Three years ago I did a meditative retreat at the Kripalu Center in the Berkshires.  I expected I’d probably have some amazing experience and that I’d be thinking, “Wow.  This is it!  The answer to all my problems.” This expectation was fulfilled far beyond my wildest imagination.  But I also anticipated that back in my day-to-day life, those revelations would fade, and I’d be saying, “Well, I guess that wasn’t the answer after all.” In that I was also quite correct, for shortly after that retreat, I fell into the deepest depression I’d ever experienced.  Six months later I was baffled trying to figure out how I had come out of that hopeless despair into a life filled with joy and happiness far greater than I could ever have dreamed. But I had one important clue.  Through meditation I had learned to pay attention to every experience without judgment, and during that period of the most hopeless depression I had been able to watch my-self creating the depression.  When you see that the reason your hand hurts is because you’ve been mindlessly stabbing yourself with a fork, it just stops—there’s nothing you have to do.
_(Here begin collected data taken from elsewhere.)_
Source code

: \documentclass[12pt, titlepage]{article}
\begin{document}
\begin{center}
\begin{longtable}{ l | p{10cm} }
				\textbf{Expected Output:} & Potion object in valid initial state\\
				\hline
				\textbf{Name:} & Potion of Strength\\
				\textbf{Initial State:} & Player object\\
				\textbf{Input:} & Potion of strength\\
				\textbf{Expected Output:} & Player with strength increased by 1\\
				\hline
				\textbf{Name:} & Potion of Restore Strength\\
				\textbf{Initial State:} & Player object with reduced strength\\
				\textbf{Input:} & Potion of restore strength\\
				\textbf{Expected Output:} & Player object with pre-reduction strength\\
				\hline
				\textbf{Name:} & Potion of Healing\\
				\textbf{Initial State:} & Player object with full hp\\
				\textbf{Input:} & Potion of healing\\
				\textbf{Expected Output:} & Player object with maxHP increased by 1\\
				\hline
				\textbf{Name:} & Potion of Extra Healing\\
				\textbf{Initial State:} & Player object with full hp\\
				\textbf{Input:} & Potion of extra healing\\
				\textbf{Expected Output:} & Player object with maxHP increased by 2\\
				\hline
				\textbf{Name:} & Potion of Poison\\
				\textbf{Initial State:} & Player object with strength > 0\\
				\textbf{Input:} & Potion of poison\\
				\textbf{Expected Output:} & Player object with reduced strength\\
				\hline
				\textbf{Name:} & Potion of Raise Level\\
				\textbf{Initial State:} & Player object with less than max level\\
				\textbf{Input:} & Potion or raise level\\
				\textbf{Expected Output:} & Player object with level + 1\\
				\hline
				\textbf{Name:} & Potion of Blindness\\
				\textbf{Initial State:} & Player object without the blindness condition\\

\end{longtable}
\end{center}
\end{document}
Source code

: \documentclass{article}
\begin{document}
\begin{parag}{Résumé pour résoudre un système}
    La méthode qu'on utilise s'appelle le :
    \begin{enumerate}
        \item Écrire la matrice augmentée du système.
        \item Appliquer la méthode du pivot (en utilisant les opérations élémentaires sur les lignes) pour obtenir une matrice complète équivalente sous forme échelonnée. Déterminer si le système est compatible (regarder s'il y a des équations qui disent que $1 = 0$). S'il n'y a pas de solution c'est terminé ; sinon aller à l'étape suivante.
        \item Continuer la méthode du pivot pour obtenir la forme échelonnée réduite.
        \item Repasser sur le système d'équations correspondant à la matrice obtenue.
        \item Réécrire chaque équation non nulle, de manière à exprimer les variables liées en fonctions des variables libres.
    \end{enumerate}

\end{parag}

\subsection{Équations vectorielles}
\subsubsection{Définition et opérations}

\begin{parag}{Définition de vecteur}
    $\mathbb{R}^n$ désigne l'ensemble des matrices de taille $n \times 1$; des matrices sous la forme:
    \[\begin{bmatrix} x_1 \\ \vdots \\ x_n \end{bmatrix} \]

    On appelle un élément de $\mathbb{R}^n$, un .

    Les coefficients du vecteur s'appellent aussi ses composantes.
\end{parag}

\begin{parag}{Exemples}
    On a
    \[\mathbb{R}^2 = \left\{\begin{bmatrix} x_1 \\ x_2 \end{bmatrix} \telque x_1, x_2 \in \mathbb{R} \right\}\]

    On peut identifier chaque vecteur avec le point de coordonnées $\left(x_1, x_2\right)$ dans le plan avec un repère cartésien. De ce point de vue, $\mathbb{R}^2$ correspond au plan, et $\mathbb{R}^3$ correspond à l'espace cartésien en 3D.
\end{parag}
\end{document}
I believe that Jesus taught this.  Yes, he advised us to be kind and compassionate but how do you do that?  Mathew quotes from the Sermon on the Mount:

Consider the lilies of the field, how they grow: they neither toil nor spin, yet I tell you, even Solomon in all his glory was not arrayed like one of these.

And we are left to discover for ourselves the confusions that prevent us from living this way.  So I’ll read you a litany of my confusions.

Confusion Number One.  There’s a myth that is central to the stories we tell—the classic Battle of Good versus Evil–and I’ve bought into this myth as much as anyone.    But I really don’t think there is such a thing.  The real battle is Me against Myself.  If we look deeply into the heart of the most evil characters, whether it’s Darth Vader, Hannibal Lector or Voldemort, we find a soul who is quite simply very confused, who misunderstands who they really are, but who deep down is searching for the same fulfillment we all seek.

St. Matthew reports that,

Again the devil took him to a very high mountain and showed him all the kingdoms of the world and their glory. And he said to him, “All these I will give you, if you will fall down and worship me.”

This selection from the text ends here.